While heading to the platform I saw a Snapping Turtle in the pond that must have been 16 inches long, and was serenaded by a host of very loud frogs. The path to the parking lot from the viewing platform is wide and easy. It claims to be wheel chair accessible, but I would think it difficult to navigate, just saying. The total walk is 1.2 miles and will take about 45 minutes, not counting time to view the marsh.
April 28, 2020. The Northern Rail Trail is accessed from Depot St. off of King St. in Boscawen, NH. I parked in the parking lot of All States Asphalt next to the small sign for the rail trail. This time I went left and traveled north on the trail which is easy walking and wheel chair accessible (up to the turn off I will come to shortly).
The Merrimack river turns away from the trail heading off to your right. The trail is not as scenic as the trail going south. About a half mile down the trail the rivers returns for a short time as it winds its way through the ever changing riverbed.
The trail is straight and flat. About a mile and a quarter up the trail you will find the following mile marker.

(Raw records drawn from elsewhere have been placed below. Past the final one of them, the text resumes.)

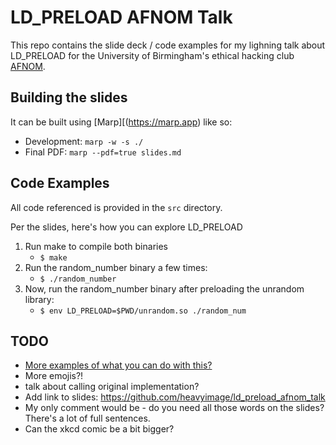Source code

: # LD_PRELOAD AFNOM Talk
This repo contains the slide deck / code examples for my lighning talk about LD_PRELOAD for the University of Birmingham's ethical hacking club [AFNOM](https://afnom.net).

## Building the slides
It can be built using [Marp][(https://marp.app) like so:
* Development: `marp -w -s ./`
* Final PDF: `marp --pdf=true slides.md`

## Code Examples
All code referenced is provided in the `src` directory.

Per the slides, here's how you can explore LD_PRELOAD

1. Run make to compile both binaries
    * `$ make`
2. Run the random_number binary a few times:
    * `$ ./random_number`
3. Now, run the random_number binary after preloading the unrandom library:
    * `$ env LD_PRELOAD=$PWD/unrandom.so ./random_num`

## TODO
* [More examples of what you can do with this?](https://rafalcieslak.wordpress.com/2013/04/02/dynamic-linker-tricks-using-ld_preload-to-cheat-inject-features-and-investigate-programs/)
* More emojis?!
* talk about calling original implementation?
* Add link to slides: <https://github.com/heavyimage/ld_preload_afnom_talk>
* My only comment would be - do you need all those words on the slides? There's a lot of full sentences.
* Can the xkcd comic be a bit bigger?
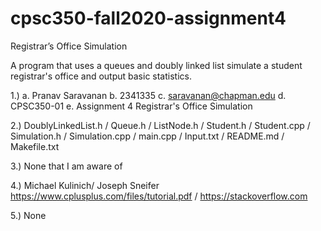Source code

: # cpsc350-fall2020-assignment4

Registrar’s Office Simulation

A program that uses a queues and doubly linked list simulate a student registrar's office and output basic statistics.

1.) a. Pranav Saravanan b. 2341335 c. saravanan@chapman.edu d. CPSC350-01 e. Assignment 4 Registrar's Office Simulation

2.) DoublyLinkedList.h / Queue.h / ListNode.h / Student.h / Student.cpp / Simulation.h / Simulation.cpp / main.cpp / Input.txt / README.md / Makefile.txt

3.) None that I am aware of

4.) Michael Kulinich/ Joseph Sneifer https://www.cplusplus.com/files/tutorial.pdf / https://stackoverflow.com

5.) None

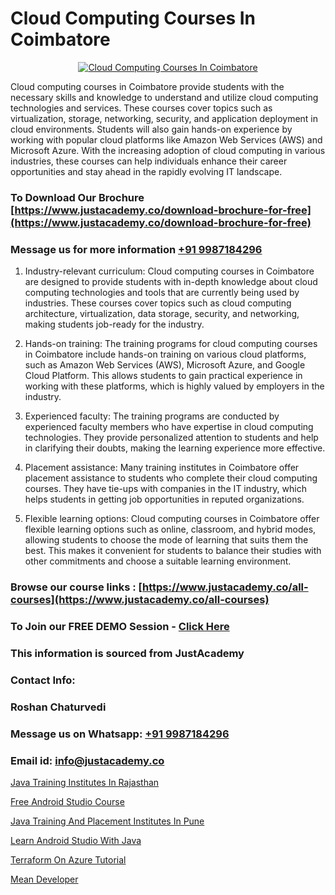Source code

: # Cloud Computing Courses In Coimbatore

<p align="center">
  <a href="https://justacademy.co/all-courses">
    <img src="https://i.ibb.co/FJQ9DDy/cloud-computing.webp" alt="Cloud Computing Courses In Coimbatore">
  </a>
</p>


Cloud computing courses in Coimbatore provide students with the necessary skills and knowledge to understand and utilize cloud computing technologies and services. These courses cover topics such as virtualization, storage, networking, security, and application deployment in cloud environments. Students will also gain hands-on experience by working with popular cloud platforms like Amazon Web Services (AWS) and Microsoft Azure. With the increasing adoption of cloud computing in various industries, these courses can help individuals enhance their career opportunities and stay ahead in the rapidly evolving IT landscape. 
### To Download Our Brochure [https://www.justacademy.co/download-brochure-for-free](https://www.justacademy.co/download-brochure-for-free)
### Message us for more information [+91 9987184296](https://api.whatsapp.com/send?phone=919987184296)
1) Industry-relevant curriculum: Cloud computing courses in Coimbatore are designed to provide students with in-depth knowledge about cloud computing technologies and tools that are currently being used by industries. These courses cover topics such as cloud computing architecture, virtualization, data storage, security, and networking, making students job-ready for the industry.

2) Hands-on training: The training programs for cloud computing courses in Coimbatore include hands-on training on various cloud platforms, such as Amazon Web Services (AWS), Microsoft Azure, and Google Cloud Platform. This allows students to gain practical experience in working with these platforms, which is highly valued by employers in the industry.

3) Experienced faculty: The training programs are conducted by experienced faculty members who have expertise in cloud computing technologies. They provide personalized attention to students and help in clarifying their doubts, making the learning experience more effective.

4) Placement assistance: Many training institutes in Coimbatore offer placement assistance to students who complete their cloud computing courses. They have tie-ups with companies in the IT industry, which helps students in getting job opportunities in reputed organizations.

5) Flexible learning options: Cloud computing courses in Coimbatore offer flexible learning options such as online, classroom, and hybrid modes, allowing students to choose the mode of learning that suits them the best. This makes it convenient for students to balance their studies with other commitments and choose a suitable learning environment.

### Browse our course links : [https://www.justacademy.co/all-courses](https://www.justacademy.co/all-courses) 
### To Join our FREE DEMO Session - [Click Here](https://www.justacademy.co/register-for-course-demo)


### This information is sourced from JustAcademy
### Contact Info:
### Roshan Chaturvedi
### Message us on Whatsapp: [+91 9987184296](https://api.whatsapp.com/send?phone=919987184296)
### Email id: [info@justacademy.co](mailto:info@justacademy.co)
                
[Java Training Institutes In Rajasthan](https://www.linkedin.com/pulse/java-training-institutes-rajasthan-justacademy-sunnyvale-5x41c?trackingId=244ROQUpFlQMzccpbZ4euA%3D%3D&lipi=urn%3Ali%3Apage%3Ad_flagship3_company_admin%3Bw3FaZuhqQImafpQ55o%2FftQ%3D%3D)

[Free Android Studio Course](https://www.linkedin.com/pulse/free-android-studio-course-justacademy-ex7oc/)

[Java Training And Placement Institutes In Pune](https://medium.com/@namusn/java-training-and-placement-institutes-in-pune-4685c8270be9)

[Learn Android Studio With Java](https://medium.com/@justacademytraining/learn-android-studio-with-java-2bc8a1192346)

[Terraform On Azure Tutorial](https://justacademyin.github.io/Articles/Terraform-On-Azure-Tutorial)

[Mean Developer](https://justacademyin.github.io/Articles/Mean-Developer)

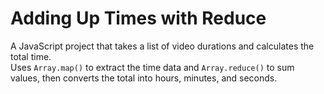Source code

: # Adding Up Times with Reduce

A JavaScript project that takes a list of video durations and calculates the total time.  
Uses `Array.map()` to extract the time data and `Array.reduce()` to sum values, then converts the total into hours, minutes, and seconds.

Just ahead on the left you will see the following sign telling you that you have reached the New Hampshire State Veterans Cemetery. On the opposite side of the trail (that would be the right side going north) is an easy to follow quarter mile trail to the river.
The waters edge is right on the trail. Note that the drop off into the water is straight down and the water is moving fast. If you have a dog with you, do not let it into the river because it will not be able to get back out of the water.
The whole round trip is just under four miles and will take you and hour and a half. Enjoy.
April 17, 2020 Another good hike that is easy walking and safe is Sewall’s Falls Park Trails. I started at the large parking area on Sewall’s Falls Road at the new bridge crossing the Merrimack River. Head south and you will find and easy walk with the river on your left. This is a favorite trail for dog walking, and most people let there dog run free even though a leash is required. Go for 0.85 miles to Rotary Park at the location of the now washed away Sewall’s Falls Dam.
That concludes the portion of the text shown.